Dia semakin mengeratkan pelukannya padaku dan aku sendiri semakin menenggelamkan wajahku di pundaknya. Dia memang hangat, tapi tidak sehangat pelukan seseorang yang selalu aku favoritkan. Dalam hati berulang-ulang kali aku meminta maaf padanya karena menggunakan dirinya untuk menyembunyikan diriku dari orang-orang yang saat ini tidak ingin aku temui.

"Ra, tolong jangan menangis, cerita sama aku kamu kenapa?" Suara lembut itu semakin membuatku merasa bersalah, aku tidak mungkin menceritakan keadaan sebenarnya.

"Ra, kamu kenapa?" Suara lain yang menegurku membuatku dapat bernapas lega. Aku melepaskan pelukanku dari Eka sambil berucap beribu terima kasih dalam hati karena Farrell menyelamatkanku dalam situasi ini. Aku memegang erat tangan Farrel menandakan aku ingin cepat pergi dari sini.

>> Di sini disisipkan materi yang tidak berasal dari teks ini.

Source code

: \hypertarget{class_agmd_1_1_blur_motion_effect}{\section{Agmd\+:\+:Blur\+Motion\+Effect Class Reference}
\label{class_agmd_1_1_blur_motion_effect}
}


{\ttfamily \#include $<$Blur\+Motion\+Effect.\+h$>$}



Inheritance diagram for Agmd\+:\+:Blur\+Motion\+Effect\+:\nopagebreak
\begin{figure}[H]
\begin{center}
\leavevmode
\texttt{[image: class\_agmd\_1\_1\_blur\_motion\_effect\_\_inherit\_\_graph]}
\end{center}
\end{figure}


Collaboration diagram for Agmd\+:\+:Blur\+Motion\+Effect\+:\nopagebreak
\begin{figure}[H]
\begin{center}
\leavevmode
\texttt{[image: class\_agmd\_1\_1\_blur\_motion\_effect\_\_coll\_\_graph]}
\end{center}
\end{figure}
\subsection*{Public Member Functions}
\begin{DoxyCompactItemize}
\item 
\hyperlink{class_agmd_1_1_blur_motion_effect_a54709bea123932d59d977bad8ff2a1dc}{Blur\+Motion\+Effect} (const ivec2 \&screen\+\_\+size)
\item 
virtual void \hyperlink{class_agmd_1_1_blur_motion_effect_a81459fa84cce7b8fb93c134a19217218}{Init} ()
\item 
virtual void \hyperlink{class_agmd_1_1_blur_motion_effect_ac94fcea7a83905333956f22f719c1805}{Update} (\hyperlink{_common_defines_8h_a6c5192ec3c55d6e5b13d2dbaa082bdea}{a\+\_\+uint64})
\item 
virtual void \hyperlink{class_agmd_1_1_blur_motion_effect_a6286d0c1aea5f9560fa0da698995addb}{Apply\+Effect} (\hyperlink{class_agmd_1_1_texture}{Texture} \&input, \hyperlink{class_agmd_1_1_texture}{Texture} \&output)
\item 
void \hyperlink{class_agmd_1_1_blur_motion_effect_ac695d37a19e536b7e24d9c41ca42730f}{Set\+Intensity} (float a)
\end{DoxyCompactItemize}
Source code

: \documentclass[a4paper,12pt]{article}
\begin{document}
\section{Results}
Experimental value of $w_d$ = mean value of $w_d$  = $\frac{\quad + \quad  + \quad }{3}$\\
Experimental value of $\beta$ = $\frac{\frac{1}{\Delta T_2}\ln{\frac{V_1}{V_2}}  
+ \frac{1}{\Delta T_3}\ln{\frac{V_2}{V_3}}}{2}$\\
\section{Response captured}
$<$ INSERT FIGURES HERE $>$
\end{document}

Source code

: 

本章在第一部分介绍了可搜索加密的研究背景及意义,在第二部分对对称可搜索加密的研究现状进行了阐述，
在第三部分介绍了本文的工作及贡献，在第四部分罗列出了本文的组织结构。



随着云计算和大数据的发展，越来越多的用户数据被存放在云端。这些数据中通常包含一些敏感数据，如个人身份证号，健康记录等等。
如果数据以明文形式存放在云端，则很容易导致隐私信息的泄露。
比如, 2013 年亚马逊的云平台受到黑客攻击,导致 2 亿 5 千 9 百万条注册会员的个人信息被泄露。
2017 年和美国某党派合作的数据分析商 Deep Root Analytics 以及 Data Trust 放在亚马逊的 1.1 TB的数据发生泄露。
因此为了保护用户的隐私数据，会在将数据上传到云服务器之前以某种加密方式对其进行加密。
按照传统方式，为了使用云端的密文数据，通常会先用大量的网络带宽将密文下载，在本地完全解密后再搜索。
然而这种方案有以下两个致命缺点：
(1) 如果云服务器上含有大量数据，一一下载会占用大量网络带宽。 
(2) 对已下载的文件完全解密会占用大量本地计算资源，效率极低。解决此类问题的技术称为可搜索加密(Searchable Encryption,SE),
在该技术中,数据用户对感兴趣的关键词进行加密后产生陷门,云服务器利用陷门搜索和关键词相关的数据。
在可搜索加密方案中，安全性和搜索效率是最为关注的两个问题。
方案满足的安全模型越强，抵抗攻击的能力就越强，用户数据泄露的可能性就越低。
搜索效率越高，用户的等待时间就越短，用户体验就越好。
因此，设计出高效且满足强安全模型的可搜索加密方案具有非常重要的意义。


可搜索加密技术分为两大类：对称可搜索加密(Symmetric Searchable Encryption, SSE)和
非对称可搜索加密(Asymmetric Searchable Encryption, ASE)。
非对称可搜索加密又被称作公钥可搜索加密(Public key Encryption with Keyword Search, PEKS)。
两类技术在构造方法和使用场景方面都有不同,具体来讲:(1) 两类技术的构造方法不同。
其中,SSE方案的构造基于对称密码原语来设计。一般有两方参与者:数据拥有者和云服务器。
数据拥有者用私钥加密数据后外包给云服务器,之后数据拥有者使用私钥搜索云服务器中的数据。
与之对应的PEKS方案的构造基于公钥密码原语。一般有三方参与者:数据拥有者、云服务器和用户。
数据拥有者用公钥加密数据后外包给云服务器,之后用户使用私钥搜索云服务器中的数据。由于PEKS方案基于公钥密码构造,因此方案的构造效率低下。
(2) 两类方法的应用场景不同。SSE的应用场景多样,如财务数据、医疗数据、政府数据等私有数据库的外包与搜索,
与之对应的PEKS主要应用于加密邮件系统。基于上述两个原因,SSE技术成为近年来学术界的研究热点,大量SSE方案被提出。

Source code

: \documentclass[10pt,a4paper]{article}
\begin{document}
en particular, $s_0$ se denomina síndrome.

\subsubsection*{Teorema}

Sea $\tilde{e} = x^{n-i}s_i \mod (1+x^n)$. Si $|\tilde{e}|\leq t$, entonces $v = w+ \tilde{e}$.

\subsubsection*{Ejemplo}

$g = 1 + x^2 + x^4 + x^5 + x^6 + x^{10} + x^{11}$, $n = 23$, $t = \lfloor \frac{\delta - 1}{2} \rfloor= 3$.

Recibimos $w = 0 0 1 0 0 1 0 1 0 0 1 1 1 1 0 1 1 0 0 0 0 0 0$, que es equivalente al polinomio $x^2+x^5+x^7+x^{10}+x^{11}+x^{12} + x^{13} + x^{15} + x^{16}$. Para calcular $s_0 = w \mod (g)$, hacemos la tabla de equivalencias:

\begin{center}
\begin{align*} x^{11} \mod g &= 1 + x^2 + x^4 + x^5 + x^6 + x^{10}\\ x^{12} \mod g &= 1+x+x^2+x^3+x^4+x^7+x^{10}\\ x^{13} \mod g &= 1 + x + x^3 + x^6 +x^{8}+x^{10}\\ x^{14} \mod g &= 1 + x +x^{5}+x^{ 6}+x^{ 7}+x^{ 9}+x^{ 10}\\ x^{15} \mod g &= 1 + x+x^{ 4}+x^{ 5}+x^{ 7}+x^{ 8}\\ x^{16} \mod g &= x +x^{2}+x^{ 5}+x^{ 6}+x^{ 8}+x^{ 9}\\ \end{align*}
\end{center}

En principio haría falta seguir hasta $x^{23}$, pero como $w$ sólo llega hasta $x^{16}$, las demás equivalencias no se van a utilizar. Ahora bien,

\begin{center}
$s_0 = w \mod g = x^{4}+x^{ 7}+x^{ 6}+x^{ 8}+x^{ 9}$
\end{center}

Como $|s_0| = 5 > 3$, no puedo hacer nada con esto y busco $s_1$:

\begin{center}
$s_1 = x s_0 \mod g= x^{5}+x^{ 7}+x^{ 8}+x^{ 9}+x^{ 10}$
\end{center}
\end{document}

"Eka, makasih udah nememin Rahayu, dia lagi nggak enak badan dari kemarin makanya moodnya juga gampang berubah." Ya, aku akui Farrell memang sahabatku yang pandai membaca situasi saat ini.

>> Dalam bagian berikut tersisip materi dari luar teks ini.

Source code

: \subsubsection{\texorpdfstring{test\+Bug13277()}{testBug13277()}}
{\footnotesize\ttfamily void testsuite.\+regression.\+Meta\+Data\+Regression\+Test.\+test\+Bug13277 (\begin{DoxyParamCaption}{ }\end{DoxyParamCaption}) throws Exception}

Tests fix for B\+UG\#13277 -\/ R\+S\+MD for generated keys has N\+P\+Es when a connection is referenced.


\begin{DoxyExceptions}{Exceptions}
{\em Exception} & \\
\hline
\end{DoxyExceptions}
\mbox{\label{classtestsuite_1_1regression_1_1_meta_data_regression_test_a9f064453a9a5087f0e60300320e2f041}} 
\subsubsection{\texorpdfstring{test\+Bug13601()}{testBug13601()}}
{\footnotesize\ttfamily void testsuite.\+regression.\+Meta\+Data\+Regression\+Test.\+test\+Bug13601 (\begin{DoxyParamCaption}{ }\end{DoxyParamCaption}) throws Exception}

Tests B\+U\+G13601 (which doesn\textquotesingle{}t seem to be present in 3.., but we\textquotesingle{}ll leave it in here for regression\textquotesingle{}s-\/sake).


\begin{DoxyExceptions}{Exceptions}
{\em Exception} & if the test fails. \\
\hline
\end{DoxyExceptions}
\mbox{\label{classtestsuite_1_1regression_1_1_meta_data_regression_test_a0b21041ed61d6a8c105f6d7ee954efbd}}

"Nggak masalah kok, Rel, aku malah senang kalau Rahayu bisa tenang sama aku." Aku menatap senyum tulus Eka, kenapa bukan senyum itu yang lebih duluan mengisi hatiku supaya aku bisa mencintai orang yang benar.

"Maaf dan makasih, Eka."

"Nggak masalah, Rahayu, kapan pun kamu butuh aku jangan segan-segan buat temuin aku, ya." Aku membalas dengan senyuman tulus sebagai tanda kalau aku sangat berterima kasih ke Eka. Aku berbalik dan memandang ke sekelilingku, aku tahu kalau seharusnya mereka sudah pergi dari tadi. Ada celah dalam hatiku yang sakit karena memperlakukan mereka seperti itu, tapi biarlah ini menjadi sakit yang aku tanggung sebagai jalan untuk menjauh dari mereka.

***

"Kamu dari mana, Sakya?" Atalie mengikuti Sakya yang baru keluar dari mobilnya. Sakya betul-betul tidak mempedulikan keberadaan Atalie. "Aku ngomong sama kamu, Sakya!" Atalie meneriaki Sakya untuk menandakan bahwa dia ada di sana.

"Sepertinya aku sudah bilang sama kamu kalau ke mana pun aku pergi atau apa pun yang aku lakukan itu bukan urusan kamu!"

"Kamu pasti pergi nemuin cewek itu lagi, kan!" Sakya berbalik menatap Atalie dengan sinis.

"Cewek itu punya nama dan yang harus kamu tahu mau aku pergi menemui dia atau tidak sekali lagi itu bukan urusan kamu! Mending sekarang kamu pergi dari sini sebelum aku khilaf dan mulai kasar sama kamu!" Sakya meninggalkan Atalie yang terdiam karena kelakuan Sakya.

"Aku yakin dia pasti pergi menemui perempuan itu, tapi kenapa dia pulang dalam keadaan muka yang kusut? Aku yakin pasti ada yang tidak beres, lebih baik aku periksa mobilnya." Atalie pergi melihat mobil Sakya yang siap-siap akan dicuci oleh supir Sakya. "Pak, itu apa yang bapak keluarin dari mobil Sakya?" Supir itu memberikan bunga mawar putih yang tadinya ingin dibuang olehnya.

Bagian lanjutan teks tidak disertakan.